In the presence of sin, it seems that God, in Jesus, presses all the more into it. He rises towards it and embraces it, for his own joy.

After looking at all of this, part of me wonders if Lent might be God’s favorite part of the year, and Confession his favorite part of our worship gatherings. (On a related note, in light of this, if your church doesn’t have a time set aside for Confession, why not?)

I wonder if it’s in the face of Sin and Death that God gets to most exercise his “God-ness”; He gets to be who He is for us and be worshiped as such. When we are weak, he is strong; when we are sinful, he is merciful. Just as he does in light of Sin as an entity, he does to Sin in us: he rises towards it, and embraces it, for his own joy.

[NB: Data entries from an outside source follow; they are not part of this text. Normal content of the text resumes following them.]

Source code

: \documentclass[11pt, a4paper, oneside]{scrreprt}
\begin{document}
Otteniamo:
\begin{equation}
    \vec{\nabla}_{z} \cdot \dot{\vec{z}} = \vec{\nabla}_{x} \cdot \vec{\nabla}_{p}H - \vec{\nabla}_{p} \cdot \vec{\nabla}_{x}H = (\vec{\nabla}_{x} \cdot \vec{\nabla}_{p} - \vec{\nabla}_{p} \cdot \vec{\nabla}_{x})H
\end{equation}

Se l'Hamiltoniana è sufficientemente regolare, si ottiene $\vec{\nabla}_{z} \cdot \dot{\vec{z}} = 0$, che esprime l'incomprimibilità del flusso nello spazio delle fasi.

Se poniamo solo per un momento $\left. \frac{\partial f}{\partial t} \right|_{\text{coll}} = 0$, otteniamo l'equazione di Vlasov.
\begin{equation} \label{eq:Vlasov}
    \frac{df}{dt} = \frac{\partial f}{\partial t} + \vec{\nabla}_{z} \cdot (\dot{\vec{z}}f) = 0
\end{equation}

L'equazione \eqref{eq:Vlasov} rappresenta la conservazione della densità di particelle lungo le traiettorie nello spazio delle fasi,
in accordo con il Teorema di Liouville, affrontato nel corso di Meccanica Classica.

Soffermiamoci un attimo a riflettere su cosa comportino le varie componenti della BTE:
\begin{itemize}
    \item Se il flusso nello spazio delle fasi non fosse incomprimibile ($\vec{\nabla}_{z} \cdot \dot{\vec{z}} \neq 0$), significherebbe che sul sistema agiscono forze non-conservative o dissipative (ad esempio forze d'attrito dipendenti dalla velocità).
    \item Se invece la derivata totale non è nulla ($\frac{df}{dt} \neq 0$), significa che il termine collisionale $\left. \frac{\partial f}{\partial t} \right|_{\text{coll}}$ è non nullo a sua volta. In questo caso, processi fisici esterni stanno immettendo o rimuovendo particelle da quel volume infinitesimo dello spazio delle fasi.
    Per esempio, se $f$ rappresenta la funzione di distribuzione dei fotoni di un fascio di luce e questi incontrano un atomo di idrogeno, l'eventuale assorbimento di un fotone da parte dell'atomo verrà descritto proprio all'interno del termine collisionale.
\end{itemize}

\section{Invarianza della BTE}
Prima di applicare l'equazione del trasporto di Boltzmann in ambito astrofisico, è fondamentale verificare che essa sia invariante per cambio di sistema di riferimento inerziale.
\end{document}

It’s in this season, and in those moments, where we honestly give name to the things that haunt us and hurt us and offer them to God, that we get to enter into one of the greatest longings and deepest joys of His heart: extending peace to us.

And so maybe you come to Lent and times of Confession in fear, uncertainty, lack of experience, or a little numbness from going through the motions for too long. May I invite you to press all the more into your sin? To meditate on it all the more? To confess it to our Father and his People?

In other words, may I invite you into the deepest joy and longing of our God?

Once again, welcome to Lent.

Have I any pleasure in the death of the wicked, says the Lord God, and not rather that they should turn from their ways and live? (Ez18.23)

[image credit: “le pardon” by Istvan Sandorfi]

4 thoughts on “Sin: God’s Favorite Part of Being God

  1. In Luke 15:7, I think Jesus was being ironic when he spoke of “ninety-nine righteous persons who need no repentance.” Aside from Christ himself, there is no such thing as a “righteous person who needs no repentance.” But for every one person who realizes she or he is a sinner and needs to repent, there are probably ninety-nine who think that they are righteous and need no repentance. There is more joy in heaven over that one person who repents than over the ninety-nine who deceive themselves into thinking they are righteous and need no repentance–and who therefore remain sinful.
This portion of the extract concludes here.